### TASK PROMPT
Every line holding the string "scripts" should be copied from the listing.

### DATA SECTION
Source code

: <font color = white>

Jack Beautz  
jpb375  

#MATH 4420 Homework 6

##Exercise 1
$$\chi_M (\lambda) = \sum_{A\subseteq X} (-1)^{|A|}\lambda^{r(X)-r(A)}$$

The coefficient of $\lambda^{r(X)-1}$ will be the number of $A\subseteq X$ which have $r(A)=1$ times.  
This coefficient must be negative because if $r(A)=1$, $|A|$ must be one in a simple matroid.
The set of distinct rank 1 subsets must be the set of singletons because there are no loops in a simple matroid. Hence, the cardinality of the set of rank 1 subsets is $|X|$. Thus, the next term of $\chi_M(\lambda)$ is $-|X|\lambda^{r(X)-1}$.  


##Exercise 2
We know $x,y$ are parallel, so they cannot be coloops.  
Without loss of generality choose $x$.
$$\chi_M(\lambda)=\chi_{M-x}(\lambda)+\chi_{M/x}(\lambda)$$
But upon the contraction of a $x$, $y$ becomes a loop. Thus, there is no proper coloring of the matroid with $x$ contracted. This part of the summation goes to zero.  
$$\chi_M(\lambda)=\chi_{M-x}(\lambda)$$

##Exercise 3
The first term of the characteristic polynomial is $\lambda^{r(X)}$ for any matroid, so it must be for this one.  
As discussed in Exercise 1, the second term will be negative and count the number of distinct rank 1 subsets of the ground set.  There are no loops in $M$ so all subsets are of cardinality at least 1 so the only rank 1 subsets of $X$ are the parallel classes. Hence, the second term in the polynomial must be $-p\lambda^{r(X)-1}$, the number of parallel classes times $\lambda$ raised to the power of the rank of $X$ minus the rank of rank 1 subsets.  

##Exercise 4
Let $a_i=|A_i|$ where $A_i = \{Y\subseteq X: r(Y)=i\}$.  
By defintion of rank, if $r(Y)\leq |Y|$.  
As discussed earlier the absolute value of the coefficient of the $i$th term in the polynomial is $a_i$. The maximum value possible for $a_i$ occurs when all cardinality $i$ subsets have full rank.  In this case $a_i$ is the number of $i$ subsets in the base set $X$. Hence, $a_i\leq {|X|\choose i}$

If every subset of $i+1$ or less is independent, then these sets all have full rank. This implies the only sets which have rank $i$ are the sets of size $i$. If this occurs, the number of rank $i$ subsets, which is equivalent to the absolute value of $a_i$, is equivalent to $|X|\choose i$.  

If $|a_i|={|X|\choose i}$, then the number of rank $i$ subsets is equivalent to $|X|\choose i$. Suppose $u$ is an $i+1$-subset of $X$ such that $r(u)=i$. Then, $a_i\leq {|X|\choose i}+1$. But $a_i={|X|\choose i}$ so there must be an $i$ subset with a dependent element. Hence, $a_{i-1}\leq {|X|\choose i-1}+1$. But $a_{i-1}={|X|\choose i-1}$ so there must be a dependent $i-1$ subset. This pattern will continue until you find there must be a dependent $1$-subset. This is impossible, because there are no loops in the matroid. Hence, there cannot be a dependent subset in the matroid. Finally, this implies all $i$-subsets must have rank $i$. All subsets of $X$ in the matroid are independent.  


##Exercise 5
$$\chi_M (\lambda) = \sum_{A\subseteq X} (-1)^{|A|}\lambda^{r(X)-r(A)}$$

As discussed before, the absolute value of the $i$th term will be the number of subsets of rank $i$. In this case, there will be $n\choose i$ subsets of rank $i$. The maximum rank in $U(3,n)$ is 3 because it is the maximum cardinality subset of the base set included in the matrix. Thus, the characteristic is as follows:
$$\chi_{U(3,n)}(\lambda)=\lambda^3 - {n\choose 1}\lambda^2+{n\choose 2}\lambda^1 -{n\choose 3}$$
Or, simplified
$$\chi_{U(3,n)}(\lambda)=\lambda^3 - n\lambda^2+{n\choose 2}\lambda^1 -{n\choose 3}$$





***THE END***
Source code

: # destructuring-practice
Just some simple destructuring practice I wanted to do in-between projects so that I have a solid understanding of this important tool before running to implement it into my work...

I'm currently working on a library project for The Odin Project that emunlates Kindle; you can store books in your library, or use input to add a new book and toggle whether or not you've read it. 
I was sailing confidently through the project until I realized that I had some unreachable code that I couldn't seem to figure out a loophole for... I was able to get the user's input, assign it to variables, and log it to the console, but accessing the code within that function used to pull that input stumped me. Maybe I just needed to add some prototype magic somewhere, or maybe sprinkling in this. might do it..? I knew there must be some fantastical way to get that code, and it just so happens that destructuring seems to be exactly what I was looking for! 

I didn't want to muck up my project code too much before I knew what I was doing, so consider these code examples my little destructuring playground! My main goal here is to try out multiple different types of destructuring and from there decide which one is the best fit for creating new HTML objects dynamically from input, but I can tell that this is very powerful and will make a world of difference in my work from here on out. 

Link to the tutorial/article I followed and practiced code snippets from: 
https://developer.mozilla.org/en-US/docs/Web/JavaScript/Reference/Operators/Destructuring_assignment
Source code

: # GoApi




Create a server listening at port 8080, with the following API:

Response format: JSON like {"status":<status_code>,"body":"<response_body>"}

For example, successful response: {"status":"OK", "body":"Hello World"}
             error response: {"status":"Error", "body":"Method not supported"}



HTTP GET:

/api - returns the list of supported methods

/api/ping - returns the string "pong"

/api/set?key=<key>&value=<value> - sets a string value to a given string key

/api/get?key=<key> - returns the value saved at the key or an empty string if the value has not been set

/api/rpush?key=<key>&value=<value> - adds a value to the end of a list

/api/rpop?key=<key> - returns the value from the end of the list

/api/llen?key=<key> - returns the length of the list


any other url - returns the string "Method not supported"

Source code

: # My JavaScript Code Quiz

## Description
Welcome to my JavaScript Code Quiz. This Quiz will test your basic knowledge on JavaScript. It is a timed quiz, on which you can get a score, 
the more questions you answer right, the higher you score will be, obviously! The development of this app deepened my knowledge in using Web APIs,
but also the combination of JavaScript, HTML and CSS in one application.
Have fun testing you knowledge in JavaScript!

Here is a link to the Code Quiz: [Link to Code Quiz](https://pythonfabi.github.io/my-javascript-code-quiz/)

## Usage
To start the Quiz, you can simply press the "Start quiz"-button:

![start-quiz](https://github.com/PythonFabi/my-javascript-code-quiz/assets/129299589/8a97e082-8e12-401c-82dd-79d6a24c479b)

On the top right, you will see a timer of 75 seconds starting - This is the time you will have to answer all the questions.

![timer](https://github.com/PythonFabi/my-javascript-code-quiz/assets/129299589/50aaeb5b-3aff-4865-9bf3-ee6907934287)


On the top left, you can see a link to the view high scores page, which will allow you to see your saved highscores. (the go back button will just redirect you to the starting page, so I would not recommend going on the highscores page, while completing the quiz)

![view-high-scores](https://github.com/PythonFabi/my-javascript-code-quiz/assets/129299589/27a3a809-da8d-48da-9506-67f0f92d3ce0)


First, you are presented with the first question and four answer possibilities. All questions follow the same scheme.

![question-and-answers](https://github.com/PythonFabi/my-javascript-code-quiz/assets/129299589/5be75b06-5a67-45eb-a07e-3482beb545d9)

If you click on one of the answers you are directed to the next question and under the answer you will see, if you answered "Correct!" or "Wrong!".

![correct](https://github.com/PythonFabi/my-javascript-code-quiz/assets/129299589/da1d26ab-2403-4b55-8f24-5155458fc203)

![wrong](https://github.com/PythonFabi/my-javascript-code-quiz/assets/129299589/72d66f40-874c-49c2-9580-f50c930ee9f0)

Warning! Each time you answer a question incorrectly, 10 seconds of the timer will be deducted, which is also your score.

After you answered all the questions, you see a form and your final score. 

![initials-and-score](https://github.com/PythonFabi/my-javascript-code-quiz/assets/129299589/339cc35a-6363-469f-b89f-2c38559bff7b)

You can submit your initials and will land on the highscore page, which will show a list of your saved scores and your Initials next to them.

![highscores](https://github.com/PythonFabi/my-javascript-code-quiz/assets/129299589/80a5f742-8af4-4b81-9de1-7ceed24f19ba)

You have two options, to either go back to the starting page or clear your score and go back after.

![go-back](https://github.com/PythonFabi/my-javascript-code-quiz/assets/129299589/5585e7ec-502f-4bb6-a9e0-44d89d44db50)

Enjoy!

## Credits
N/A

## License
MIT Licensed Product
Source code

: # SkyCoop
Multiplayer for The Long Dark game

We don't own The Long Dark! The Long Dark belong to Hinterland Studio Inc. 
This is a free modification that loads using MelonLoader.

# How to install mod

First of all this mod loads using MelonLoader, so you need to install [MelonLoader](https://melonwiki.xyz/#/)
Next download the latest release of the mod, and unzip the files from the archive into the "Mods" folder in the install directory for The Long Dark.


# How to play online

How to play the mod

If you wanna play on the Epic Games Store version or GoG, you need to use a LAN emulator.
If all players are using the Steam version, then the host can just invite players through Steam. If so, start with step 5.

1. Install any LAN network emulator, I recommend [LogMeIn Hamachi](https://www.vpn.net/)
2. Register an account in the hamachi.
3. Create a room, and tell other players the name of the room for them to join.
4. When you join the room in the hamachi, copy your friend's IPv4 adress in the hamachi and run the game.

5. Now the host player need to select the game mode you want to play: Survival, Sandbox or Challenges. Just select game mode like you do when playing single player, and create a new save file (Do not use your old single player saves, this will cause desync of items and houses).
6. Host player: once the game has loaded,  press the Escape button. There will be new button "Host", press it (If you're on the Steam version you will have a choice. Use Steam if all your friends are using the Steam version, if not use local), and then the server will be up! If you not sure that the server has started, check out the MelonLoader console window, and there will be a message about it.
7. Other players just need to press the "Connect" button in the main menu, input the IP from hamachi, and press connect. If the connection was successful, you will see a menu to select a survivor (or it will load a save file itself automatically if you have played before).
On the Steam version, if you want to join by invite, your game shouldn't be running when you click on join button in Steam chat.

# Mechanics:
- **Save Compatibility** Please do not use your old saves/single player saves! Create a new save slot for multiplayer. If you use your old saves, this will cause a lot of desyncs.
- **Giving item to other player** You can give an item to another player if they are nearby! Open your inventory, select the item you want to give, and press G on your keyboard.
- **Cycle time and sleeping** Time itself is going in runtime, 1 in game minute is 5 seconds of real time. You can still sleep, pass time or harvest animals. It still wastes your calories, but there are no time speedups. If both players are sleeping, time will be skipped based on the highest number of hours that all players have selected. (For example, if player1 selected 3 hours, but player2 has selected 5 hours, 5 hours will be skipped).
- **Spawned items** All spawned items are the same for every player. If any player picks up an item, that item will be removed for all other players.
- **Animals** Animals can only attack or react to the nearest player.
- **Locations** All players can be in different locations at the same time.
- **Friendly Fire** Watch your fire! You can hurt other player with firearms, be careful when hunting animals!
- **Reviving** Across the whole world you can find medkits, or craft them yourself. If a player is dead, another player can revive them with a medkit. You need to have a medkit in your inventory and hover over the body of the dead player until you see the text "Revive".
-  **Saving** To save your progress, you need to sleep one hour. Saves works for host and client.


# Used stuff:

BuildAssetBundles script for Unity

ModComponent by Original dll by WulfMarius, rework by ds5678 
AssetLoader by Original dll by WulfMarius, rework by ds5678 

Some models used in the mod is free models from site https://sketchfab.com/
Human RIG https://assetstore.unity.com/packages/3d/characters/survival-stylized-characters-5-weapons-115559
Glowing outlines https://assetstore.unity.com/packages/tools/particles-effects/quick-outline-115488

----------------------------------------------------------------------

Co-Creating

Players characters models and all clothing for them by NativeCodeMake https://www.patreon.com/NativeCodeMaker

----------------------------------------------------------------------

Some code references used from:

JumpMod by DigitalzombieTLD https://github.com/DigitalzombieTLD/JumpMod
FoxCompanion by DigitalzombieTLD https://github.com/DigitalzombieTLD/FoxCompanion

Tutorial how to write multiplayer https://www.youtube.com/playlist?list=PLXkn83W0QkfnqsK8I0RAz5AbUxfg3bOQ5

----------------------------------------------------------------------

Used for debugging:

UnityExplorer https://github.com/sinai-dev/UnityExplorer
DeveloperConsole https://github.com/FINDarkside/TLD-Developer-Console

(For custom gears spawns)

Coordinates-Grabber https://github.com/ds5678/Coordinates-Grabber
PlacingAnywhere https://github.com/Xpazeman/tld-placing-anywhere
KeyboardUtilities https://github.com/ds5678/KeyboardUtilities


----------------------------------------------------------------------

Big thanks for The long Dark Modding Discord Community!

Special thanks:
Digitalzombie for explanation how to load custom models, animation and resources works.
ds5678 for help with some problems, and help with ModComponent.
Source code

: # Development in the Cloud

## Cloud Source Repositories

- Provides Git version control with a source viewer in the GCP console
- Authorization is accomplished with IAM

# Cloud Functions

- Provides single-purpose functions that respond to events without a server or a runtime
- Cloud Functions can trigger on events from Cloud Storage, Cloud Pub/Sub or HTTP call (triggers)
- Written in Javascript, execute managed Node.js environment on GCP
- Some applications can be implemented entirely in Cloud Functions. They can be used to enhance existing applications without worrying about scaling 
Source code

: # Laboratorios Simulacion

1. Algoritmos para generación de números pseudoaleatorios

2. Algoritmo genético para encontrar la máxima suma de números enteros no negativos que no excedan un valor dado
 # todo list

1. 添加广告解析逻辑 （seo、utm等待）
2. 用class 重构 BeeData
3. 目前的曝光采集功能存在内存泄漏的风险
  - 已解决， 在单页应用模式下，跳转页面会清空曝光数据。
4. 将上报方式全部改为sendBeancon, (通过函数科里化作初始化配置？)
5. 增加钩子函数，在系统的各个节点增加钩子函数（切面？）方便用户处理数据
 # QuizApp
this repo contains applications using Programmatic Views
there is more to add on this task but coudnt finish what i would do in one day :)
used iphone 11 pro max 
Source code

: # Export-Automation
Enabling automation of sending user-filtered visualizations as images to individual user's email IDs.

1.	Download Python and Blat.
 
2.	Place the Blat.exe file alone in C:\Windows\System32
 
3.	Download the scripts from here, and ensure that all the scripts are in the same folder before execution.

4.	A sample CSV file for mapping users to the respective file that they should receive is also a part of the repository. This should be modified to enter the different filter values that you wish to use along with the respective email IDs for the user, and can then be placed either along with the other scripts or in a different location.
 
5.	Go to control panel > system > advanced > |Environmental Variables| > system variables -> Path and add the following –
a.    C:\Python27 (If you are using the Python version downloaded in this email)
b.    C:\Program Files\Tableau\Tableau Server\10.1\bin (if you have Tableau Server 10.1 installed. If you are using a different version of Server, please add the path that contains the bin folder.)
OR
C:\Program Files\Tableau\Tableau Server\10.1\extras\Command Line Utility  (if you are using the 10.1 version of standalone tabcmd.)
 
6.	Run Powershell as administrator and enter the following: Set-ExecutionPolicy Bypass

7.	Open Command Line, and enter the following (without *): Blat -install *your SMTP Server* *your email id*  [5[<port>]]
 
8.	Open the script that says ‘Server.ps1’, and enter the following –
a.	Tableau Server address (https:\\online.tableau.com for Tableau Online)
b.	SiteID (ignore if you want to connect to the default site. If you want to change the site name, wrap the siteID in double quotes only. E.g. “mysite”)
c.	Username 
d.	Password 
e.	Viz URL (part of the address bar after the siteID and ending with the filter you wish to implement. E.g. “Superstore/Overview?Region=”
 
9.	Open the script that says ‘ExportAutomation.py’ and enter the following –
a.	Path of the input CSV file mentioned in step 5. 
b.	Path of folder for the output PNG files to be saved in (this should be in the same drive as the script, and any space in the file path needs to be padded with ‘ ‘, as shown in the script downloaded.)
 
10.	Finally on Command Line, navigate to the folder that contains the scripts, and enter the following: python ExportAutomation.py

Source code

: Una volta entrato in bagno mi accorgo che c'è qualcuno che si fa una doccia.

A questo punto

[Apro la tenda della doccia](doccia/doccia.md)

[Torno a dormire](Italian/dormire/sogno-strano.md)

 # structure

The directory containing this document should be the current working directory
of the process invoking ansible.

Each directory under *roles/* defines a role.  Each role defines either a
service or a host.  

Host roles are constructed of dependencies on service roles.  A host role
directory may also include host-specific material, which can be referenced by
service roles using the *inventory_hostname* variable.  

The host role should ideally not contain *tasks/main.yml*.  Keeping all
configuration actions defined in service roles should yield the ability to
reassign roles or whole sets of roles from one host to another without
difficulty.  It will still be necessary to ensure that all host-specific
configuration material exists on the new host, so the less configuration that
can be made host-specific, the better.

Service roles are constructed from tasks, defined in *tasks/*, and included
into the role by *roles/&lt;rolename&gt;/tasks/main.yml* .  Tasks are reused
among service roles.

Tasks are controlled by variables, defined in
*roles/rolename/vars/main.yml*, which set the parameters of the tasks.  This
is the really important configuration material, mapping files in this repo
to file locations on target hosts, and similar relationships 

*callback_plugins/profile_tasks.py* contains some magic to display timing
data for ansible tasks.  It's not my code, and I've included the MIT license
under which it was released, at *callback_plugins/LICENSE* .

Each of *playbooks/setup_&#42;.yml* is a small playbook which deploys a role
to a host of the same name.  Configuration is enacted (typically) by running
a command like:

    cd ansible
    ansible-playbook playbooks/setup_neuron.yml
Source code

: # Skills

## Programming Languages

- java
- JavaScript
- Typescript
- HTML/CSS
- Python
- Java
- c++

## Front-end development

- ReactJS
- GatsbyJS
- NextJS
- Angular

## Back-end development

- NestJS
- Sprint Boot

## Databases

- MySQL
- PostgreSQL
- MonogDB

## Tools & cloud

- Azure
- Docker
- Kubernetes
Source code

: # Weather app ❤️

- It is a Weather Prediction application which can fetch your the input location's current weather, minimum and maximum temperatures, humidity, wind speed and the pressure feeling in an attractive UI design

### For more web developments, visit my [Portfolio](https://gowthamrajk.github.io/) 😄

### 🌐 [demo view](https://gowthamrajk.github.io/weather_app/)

### EXERCISE OUTPUT
3.	Download the scripts from here, and ensure that all the scripts are in the same folder before execution.
4.	A sample CSV file for mapping users to the respective file that they should receive is also a part of the repository. This should be modified to enter the different filter values that you wish to use along with the respective email IDs for the user, and can then be placed either along with the other scripts or in a different location.
10.	Finally on Command Line, navigate to the folder that contains the scripts, and enter the following: python ExportAutomation.py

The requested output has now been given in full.